MATERIAL SUPPLIED START

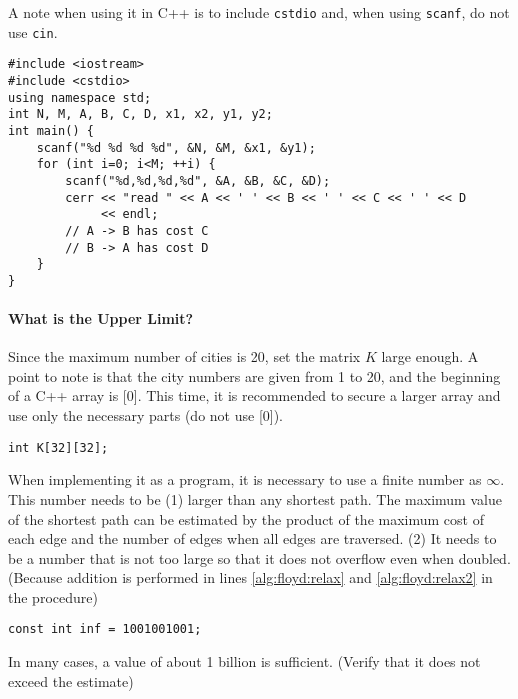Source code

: A note when using it in C++ is to include \texttt{cstdio} and, when using \texttt{scanf}, do not use \texttt{cin}.

\begin{cbox}
\begin{verbatim}
#include <iostream>
#include <cstdio>
using namespace std;
int N, M, A, B, C, D, x1, x2, y1, y2;
int main() {
    scanf("%d %d %d %d", &N, &M, &x1, &y1);
    for (int i=0; i<M; ++i) {
        scanf("%d,%d,%d,%d", &A, &B, &C, &D);
        cerr << "read " << A << ' ' << B << ' ' << C << ' ' << D
             << endl;
        // A -> B has cost C
        // B -> A has cost D
    }
}
\end{verbatim}
\end{cbox}

\paragraph{What is the Upper Limit?}

Since the maximum number of cities is 20, set the matrix $K$ large enough.
A point to note is that the city numbers are given from 1 to 20, and the beginning of a C++ array is [0]. This time, it is recommended to secure a larger array and use only the necessary parts (do not use [0]).

\begin{cbox}
\begin{verbatim}
int K[32][32];
\end{verbatim}
\end{cbox}

When implementing it as a program, it is necessary to use a finite number as $\infty$.
This number needs to be (1) larger than any shortest path. The maximum value of the shortest path can be estimated by the product of the maximum cost of each edge and the number of edges when all edges are traversed. (2) It needs to be a number that is not too large so that it does not overflow even when doubled. (Because addition is performed in lines \ref{alg:floyd:relax} and \ref{alg:floyd:relax2} in the procedure)

\begin{cbox}
\begin{verbatim}
const int inf = 1001001001;
\end{verbatim}
\end{cbox}

In many cases, a value of about 1 billion is sufficient. (Verify that it does not exceed the estimate)

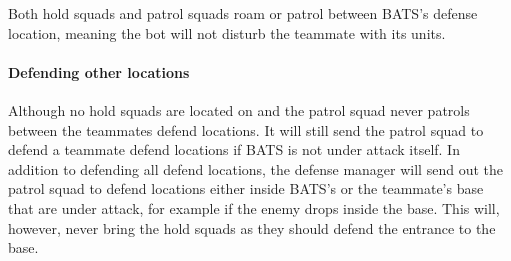 Both hold squads and patrol squads roam or patrol between BATS’s defense location, meaning the bot will not disturb the teammate with its units.

\paragraph{Defending other locations}
Although no hold squads are located on and the patrol squad never patrols between the teammates defend locations. It will still send the patrol squad to defend a teammate defend locations if BATS is not under attack itself. In addition to defending all defend locations, the defense manager will send out the patrol squad to defend locations either inside BATS’s or the teammate's base that are under attack, for example if the enemy drops inside the base. This will, however, never bring the hold squads as they should defend the entrance to the base.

MATERIAL SUPPLIED END

## [TASK DIRECTIONS]
In repeating the lines above, keep the wording exact and leave every picture out.

## [SOLUTION]
Source code

: A note when using it in C++ is to include \texttt{cstdio} and, when using \texttt{scanf}, do not use \texttt{cin}.

\begin{cbox}
\begin{verbatim}
#include <iostream>
#include <cstdio>
using namespace std;
int N, M, A, B, C, D, x1, x2, y1, y2;
int main() {
    scanf("%d %d %d %d", &N, &M, &x1, &y1);
    for (int i=0; i<M; ++i) {
        scanf("%d,%d,%d,%d", &A, &B, &C, &D);
        cerr << "read " << A << ' ' << B << ' ' << C << ' ' << D
             << endl;
        // A -> B has cost C
        // B -> A has cost D
    }
}
\end{verbatim}
\end{cbox}

\paragraph{What is the Upper Limit?}

Since the maximum number of cities is 20, set the matrix $K$ large enough.
A point to note is that the city numbers are given from 1 to 20, and the beginning of a C++ array is [0]. This time, it is recommended to secure a larger array and use only the necessary parts (do not use [0]).

\begin{cbox}
\begin{verbatim}
int K[32][32];
\end{verbatim}
\end{cbox}

When implementing it as a program, it is necessary to use a finite number as $\infty$.
This number needs to be (1) larger than any shortest path. The maximum value of the shortest path can be estimated by the product of the maximum cost of each edge and the number of edges when all edges are traversed. (2) It needs to be a number that is not too large so that it does not overflow even when doubled. (Because addition is performed in lines \ref{alg:floyd:relax} and \ref{alg:floyd:relax2} in the procedure)

\begin{cbox}
\begin{verbatim}
const int inf = 1001001001;
\end{verbatim}
\end{cbox}

In many cases, a value of about 1 billion is sufficient. (Verify that it does not exceed the estimate)

 Both hold squads and patrol squads roam or patrol between BATS’s defense location, meaning the bot will not disturb the teammate with its units.

\paragraph{Defending other locations}
Although no hold squads are located on and the patrol squad never patrols between the teammates defend locations. It will still send the patrol squad to defend a teammate defend locations if BATS is not under attack itself. In addition to defending all defend locations, the defense manager will send out the patrol squad to defend locations either inside BATS’s or the teammate's base that are under attack, for example if the enemy drops inside the base. This will, however, never bring the hold squads as they should defend the entrance to the base.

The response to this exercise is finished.